**Task material**.
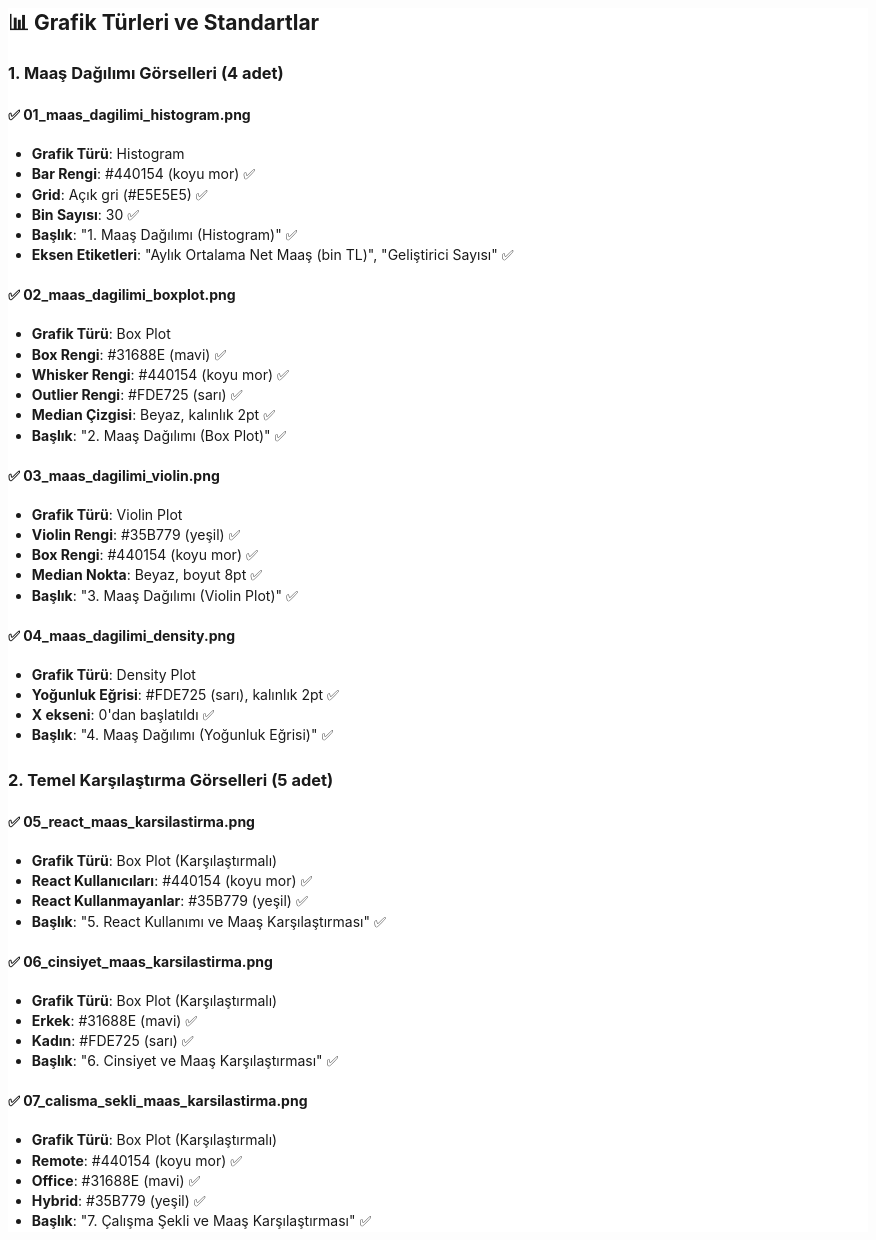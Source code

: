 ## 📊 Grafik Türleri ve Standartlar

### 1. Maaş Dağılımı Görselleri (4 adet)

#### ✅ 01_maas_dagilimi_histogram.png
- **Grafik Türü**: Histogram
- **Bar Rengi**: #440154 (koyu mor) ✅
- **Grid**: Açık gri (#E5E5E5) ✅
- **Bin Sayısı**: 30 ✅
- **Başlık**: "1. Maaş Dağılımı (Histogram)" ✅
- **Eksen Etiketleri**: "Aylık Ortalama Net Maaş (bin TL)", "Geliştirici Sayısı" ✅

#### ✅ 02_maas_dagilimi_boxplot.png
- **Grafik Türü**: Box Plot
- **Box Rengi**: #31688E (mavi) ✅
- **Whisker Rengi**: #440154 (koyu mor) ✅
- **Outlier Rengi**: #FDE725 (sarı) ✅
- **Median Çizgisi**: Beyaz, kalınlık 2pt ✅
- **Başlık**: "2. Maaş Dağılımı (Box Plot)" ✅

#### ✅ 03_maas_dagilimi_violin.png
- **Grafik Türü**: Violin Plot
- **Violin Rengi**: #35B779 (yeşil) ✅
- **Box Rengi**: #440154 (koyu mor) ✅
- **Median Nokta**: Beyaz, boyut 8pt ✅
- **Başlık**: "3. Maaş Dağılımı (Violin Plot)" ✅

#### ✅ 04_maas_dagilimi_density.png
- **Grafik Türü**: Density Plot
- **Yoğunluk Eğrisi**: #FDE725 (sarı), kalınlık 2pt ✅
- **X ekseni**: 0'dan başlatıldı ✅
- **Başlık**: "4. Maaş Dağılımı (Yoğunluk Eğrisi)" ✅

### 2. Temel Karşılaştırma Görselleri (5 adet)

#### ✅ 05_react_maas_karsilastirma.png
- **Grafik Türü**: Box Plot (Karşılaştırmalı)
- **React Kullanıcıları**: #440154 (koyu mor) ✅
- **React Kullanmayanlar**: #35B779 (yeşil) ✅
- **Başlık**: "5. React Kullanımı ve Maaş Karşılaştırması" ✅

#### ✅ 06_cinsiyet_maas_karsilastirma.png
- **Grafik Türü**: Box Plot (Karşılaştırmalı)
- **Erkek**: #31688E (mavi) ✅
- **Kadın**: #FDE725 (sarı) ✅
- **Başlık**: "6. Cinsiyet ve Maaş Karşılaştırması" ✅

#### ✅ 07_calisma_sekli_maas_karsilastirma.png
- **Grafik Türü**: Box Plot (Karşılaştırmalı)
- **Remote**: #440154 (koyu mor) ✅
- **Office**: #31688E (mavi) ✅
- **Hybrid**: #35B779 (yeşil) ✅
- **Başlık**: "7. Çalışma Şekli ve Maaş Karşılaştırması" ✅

**To do**. In the records above, some lines may contain the word "adet"; copy every one of them.

**Exercise result**.
### 1. Maaş Dağılımı Görselleri (4 adet)
### 2. Temel Karşılaştırma Görselleri (5 adet)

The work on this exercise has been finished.